__Problem to solve__.
Below are the records. List every line holding the word "would".

(The data)

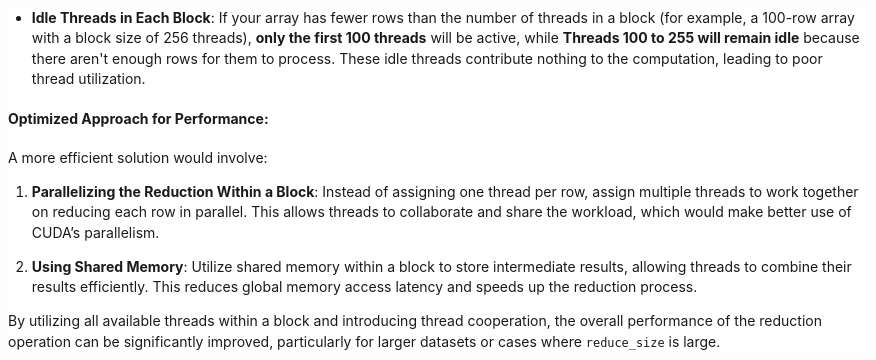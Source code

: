 -   **Idle Threads in Each Block**: If your array has fewer rows than the number of threads in a block (for example, a 100-row array with a block size of 256 threads), **only the first 100 threads** will be active, while **Threads 100 to 255 will remain idle** because there aren't enough rows for them to process. These idle threads contribute nothing to the computation, leading to poor thread utilization.

#### Optimized Approach for Performance:

A more efficient solution would involve:

1.  **Parallelizing the Reduction Within a Block**: Instead of assigning one thread per row, assign multiple threads to work together on reducing each row in parallel. This allows threads to collaborate and share the workload, which would make better use of CUDA’s parallelism.
    
2.  **Using Shared Memory**: Utilize shared memory within a block to store intermediate results, allowing threads to combine their results efficiently. This reduces global memory access latency and speeds up the reduction process.
    
By utilizing all available threads within a block and introducing thread cooperation, the overall performance of the reduction operation can be significantly improved, particularly for larger datasets or cases where `reduce_size` is large.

(End The data)

__Task output__.
A more efficient solution would involve:
1.  **Parallelizing the Reduction Within a Block**: Instead of assigning one thread per row, assign multiple threads to work together on reducing each row in parallel. This allows threads to collaborate and share the workload, which would make better use of CUDA’s parallelism.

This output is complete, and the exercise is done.